As I said, I had no particular idea for the dates, but the moment Victor saw them, Date Nut Bread flashed before his eyes! And in no time, it was in front of mine, as well!

Date Nut Bread

He found an interesting recipe on the King Arthur Flour website, calling for a cup of hot coffee. It is often said that cooking is an art and baking is a science. Well... in scientific terms, the acid in the coffee works with the baking soda to create the leavening, so, while it doesn't add a deep coffee flavor, it's a necessary ingredient.

The recipe also calls for a tablespoon of vodka or brandy - Victor used Meyers Rum. Alcohol works as a flavor enhancer, serving to disperse flavor molecules throughout the bread. More science. Fortunately, the recipe itself is pretty basic and straightforward - you don't need to be a mad scientist to make it or even know why it works the way it does. Personally, I find it helpful to know why things work the way they do so I can play and experiment.
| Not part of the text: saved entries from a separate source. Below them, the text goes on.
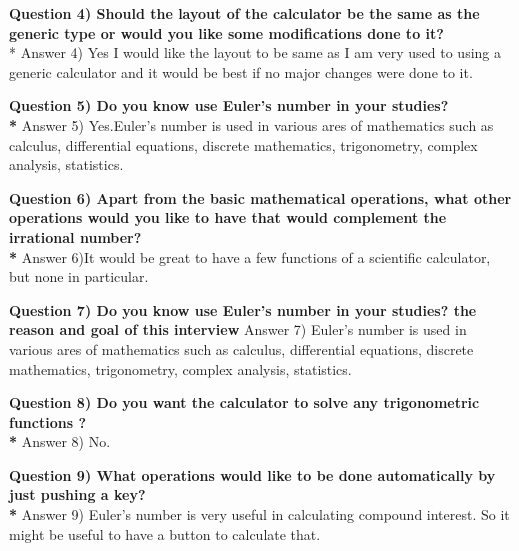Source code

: \documentclass{article}
\begin{document}
\noindent \textbf{Question 4) Should the layout of the calculator be the same as the generic type or would you like some modifications done to it?}\\*
\noindent Answer 4) Yes I would like the layout to be same as I am very used to using a generic calculator and it would be best if no major changes were done to it. 
\begin{flushleft}
\hrulefill
\end{flushleft}

\noindent \textbf{Question 5) Do you know use Euler's number in your studies?\\*}
\noindent Answer 5) Yes.Euler's number is used in various ares of mathematics such as calculus, differential equations, discrete mathematics, trigonometry, complex analysis, statistics.
\begin{flushleft}
\hrulefill
\end{flushleft}

\noindent \textbf {Question 6) Apart from the basic mathematical operations, what other operations would you like to have that would complement the     irrational number? \\*}
\noindent Answer 6)It would be great to have a few functions of a scientific calculator, but none in particular. 
\begin{flushleft}
\hrulefill
\end{flushleft}
\noindent \textbf {Question 7) Do you know use Euler's number in your studies? the reason and goal of this interview  }
\noindent Answer 7) Euler's number is used in various ares of mathematics such as calculus, differential equations, discrete mathematics, trigonometry, complex analysis, statistics.
\begin{flushleft}
\hrulefill
\end{flushleft}

\noindent \textbf {Question 8) Do you want the calculator to solve any trigonometric functions ?\\*}
\noindent Answer 8) No.
\begin{flushleft}
\hrulefill
\end{flushleft}

\noindent \textbf {Question 9) What operations would like to be done automatically by just pushing a key?\\*}
\noindent Answer 9) Euler's number is very useful in calculating compound interest. So it might be useful to have a button to calculate that.
\begin{flushleft}
\hrulefill
\end{flushleft}
\end{document}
No experimenting needed with this, though - it came out perfect! Moist, nutty, rich, and flavorful - the perfect dessert - or breakfast!

Date Nut Bread

I have a kitchen scale and use it whenever possible when baking. Weighed measurements really are the way to go. I also wish we had gone on the Metric System back in the '70s when the rest of the world did. It really makes more sense... But I digress...

Date Nut Bread

adapted from King Arthur Flour


  • 2 cups (227g) chopped dates
  • 4 tablespoons (57g) softened butter
  • 1 teaspoon baking soda
  • 3/4 teaspoon salt
  • 2/3 to 3/4 cup (142g to 159g) brown sugar
  • 1 cup (227g) hot brewed coffee
  • 1 large egg
  • 1 teaspoon vanilla extract
  • 1 tablespoon (14g) vodka or brandy, optional; to enhance flavor
  • 1/2 teaspoon baking powder
  • 1 3/4 cups (206g) Unbleached All-Purpose Flour
  • 1 cup (113g) coarsely chopped walnuts


Preheat the oven to 350°F. Lightly grease an 8 1/2" x 4 1/2" loaf pan. Place the dates, butter, baking soda, salt, and brown sugar in a mixing bowl. Pour the hot coffee into the bowl, stirring to combine. Allow the mixture to cool for 15 minutes.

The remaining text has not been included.